R.E.M., “New Adventures in Hi-Fi” [25th Anniversary Edition]

The addition of live recordings, B-sides, and covers from the era provide great context for this album, adding to its dark, gritty atmosphere.
Reviews
R.E.M., “New Adventures in Hi-Fi” [25th Anniversary Edition]

The addition of live recordings, B-sides, and covers from the era provide great context for this album, adding to its dark, gritty atmosphere.

Words: Mischa Pearlman

November 01, 2021

R.E.M.
New Adventures in Hi-Fi [25th Anniversary Edition]
CRAFT
9/10

Originally released in September 1996, New Adventures in Hi-Fi was, in some ways, R.E.M.’s final album. The pioneering Athens, GA band’s tenth full-length, it was the last record to feature drummer Bill Berry. Having suffered an aneurysm while touring Monster in 1995, he left the band just 13 months after New Adventures came out. The band continued without him for another 15 years with 1998’s Up, their first album as a trio, proving to be one of R.E.M.’s best—a band found after being lost, a band determined to overcome the loss of an integral part of its machinery.

Yet however unknowingly, New Adventures nevertheless marked the end of an era that had begun in 1980 and which had seen Berry, guitarist Peter Buck, bassist Mike Mills, and vocalist Michael Stipe become one of the biggest, most influential, and most enduring bands on the planet. After the stratospheric success of 1991’s Out of Time and 1992’s Automatic for the People, they shook the jar up—and drastically—with Monster, an acerbic, loud album that probably (and deliberately) scared off some fans they’d accumulated with those previous two albums and ubiquitous hits like “Losing My Religion,” “Everybody Hurts,” and “Man on the Moon.”

New Adventures sits somewhere between those two records, but also nowhere near them.
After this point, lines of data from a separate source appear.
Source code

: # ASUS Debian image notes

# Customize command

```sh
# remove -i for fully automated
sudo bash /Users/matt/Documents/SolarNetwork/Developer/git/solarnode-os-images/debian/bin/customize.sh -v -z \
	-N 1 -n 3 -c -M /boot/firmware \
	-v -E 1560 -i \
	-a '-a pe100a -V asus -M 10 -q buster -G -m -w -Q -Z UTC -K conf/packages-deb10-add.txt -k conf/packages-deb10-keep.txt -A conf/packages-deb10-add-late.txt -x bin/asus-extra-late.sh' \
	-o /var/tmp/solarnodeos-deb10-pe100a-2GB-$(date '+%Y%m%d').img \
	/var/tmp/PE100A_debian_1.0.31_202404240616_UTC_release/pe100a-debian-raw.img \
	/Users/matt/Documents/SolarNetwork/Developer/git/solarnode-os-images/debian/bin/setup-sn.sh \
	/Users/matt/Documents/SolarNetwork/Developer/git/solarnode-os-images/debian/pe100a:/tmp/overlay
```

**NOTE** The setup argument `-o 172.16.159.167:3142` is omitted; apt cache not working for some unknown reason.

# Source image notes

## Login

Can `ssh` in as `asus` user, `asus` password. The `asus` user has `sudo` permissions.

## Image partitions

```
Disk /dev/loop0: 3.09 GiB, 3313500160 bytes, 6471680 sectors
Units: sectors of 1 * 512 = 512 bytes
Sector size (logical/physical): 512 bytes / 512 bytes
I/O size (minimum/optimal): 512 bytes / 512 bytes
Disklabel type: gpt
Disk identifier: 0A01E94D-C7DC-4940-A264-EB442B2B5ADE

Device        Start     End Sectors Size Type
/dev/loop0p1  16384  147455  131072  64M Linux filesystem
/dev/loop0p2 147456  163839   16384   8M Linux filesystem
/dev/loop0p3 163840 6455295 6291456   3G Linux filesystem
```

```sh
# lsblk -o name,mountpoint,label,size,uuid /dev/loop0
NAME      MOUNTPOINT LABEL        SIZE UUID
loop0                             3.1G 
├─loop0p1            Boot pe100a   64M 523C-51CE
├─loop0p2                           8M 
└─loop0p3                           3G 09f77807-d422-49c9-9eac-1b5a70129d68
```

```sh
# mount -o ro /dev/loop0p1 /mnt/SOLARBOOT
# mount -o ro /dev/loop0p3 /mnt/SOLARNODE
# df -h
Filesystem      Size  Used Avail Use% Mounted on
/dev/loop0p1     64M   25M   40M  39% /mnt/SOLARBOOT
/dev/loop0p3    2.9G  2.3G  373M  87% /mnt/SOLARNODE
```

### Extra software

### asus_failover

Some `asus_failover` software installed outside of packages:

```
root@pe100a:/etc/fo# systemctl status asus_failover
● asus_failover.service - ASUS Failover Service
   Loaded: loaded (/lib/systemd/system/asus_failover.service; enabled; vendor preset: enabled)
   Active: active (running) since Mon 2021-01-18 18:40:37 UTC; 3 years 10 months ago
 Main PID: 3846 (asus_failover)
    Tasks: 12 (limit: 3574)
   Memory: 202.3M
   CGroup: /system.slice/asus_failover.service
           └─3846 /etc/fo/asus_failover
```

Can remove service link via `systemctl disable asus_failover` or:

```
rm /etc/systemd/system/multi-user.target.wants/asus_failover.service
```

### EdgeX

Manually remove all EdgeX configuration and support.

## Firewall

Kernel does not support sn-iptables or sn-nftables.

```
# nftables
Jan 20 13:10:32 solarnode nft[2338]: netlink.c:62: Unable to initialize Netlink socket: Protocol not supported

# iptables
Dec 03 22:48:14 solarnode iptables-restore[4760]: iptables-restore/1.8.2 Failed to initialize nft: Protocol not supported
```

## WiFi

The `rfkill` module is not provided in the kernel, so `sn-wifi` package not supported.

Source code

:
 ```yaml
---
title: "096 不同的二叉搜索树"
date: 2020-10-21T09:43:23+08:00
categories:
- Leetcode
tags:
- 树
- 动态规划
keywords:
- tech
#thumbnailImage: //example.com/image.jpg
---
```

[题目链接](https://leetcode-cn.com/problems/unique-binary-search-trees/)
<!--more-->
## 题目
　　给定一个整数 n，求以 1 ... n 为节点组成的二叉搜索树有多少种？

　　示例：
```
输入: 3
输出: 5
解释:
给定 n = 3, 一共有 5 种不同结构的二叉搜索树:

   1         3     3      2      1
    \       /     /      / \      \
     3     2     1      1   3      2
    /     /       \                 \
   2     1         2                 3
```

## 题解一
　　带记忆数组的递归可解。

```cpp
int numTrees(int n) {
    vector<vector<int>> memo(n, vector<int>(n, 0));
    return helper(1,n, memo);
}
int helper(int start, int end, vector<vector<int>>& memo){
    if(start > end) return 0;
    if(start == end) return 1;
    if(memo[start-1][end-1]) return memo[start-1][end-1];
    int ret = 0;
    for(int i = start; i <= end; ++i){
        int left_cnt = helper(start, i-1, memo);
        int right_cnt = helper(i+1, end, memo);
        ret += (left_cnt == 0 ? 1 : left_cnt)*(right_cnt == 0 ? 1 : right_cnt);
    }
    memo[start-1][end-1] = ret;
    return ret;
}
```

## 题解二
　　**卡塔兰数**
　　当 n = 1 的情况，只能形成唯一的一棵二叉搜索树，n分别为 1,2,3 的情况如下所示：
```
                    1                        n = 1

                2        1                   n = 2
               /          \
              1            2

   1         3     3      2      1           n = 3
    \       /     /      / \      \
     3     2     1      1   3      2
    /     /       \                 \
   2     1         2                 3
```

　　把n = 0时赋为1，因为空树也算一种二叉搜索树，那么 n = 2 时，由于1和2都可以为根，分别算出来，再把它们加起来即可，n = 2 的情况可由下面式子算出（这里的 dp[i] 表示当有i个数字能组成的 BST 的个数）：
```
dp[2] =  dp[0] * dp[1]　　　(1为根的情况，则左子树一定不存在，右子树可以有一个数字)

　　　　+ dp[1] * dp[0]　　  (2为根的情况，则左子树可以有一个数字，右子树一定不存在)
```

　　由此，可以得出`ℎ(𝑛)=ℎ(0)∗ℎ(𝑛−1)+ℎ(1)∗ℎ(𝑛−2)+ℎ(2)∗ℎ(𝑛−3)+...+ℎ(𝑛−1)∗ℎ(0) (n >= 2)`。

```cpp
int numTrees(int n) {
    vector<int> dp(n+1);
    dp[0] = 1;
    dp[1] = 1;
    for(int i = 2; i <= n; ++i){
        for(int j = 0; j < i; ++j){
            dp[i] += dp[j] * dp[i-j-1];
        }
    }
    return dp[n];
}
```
Ten of the album’s 14 tracks were recorded on the road during the Monster tour, and you can hear that raw and ragged, tired and tender energy throughout these recordings. “Be Mine,” for example, is a devotional love song wrapped in unsuitably unromantic guitar scuzz, while “The Wake-Up Bomb” and “Departure” are two of the most cacophonous rock songs the band ever wrote, bristling with a tense, nervous, dirty energy. But then, equally, you have some of the most beautiful songs R.E.M. ever crafted—the harrowing jangle of “New Test Leper,” which details the tribulations of somebody degraded on a talk show, or the resigned yet hopeful sadness of closer “Electrolite,” a poignant tribute to Los Angeles and Hollywood, and the old world movies that defined it for so long. 

And then there’s “E-Bow the Letter,” a peripatetic stream-of-consciousness—and stylistic counterpart to Out of Time’s sublime “Country Feedback”—on which Stipe talks more than sings, asking questions of existence and non-existence over a mournful tune as Patti Smith offers haunted backing vocals. It’s followed immediately by “Leave,” a blistering exercise in existentialism over a coruscating siren that wails underneath the song’s guitars, twisting, turning, soaring. It would be remiss, too, to not mention “How the West Was Won and Where It Got Us,” “Bittersweet Me,” and “So Fast, So Numb”—three tracks which also see the band at the height of their powers.

Even today, 25 years later, it sounds as fresh and powerful as ever. That’s somewhat ironic, given just how much these songs were the product of a specific time, place, and mindset, but it’s also testament to the strength of both these individual tracks and the record as a whole. The latest in a career-spanning series of R.E.M. reissues, this is nowhere near as extensive as some of the re-released albums that preceded it. In fact, there’s just one disc of extras, mainly offering alternate soundcheck or live recordings of the songs. All were previously released as B-sides, but they provide great context for this album, adding to its dark, gritty atmosphere. As do the covers—the band’s gnarly but phenomenal version of Vic Chesnutt’s “Sponge,” the resplendent “Wall of Death,” originally by Richard and Linda Thompson, and a live rendition of Glen Campbell’s “Wichita Lineman,” which, despite a few minor off-key notes from Stipe, is still poignant and touching, and perhaps even more so as a result. 

It’s all brought to a close with the spacey, eerie alternate version of “Leave.” Released first on the soundtrack for the 1997 Danny Boyle film A Life Less Ordinary, it strips away the siren and the guitar in favor of a more electronic, trippy atmosphere that, still now, feels like a glimpse into the future. Indeed, 25 years on, New Adventures in Hi-Fi remains just that. It turned out to be both an end and a beginning, and is still a truly essential record—not just in the band’s career, but in the general pantheon of modern music.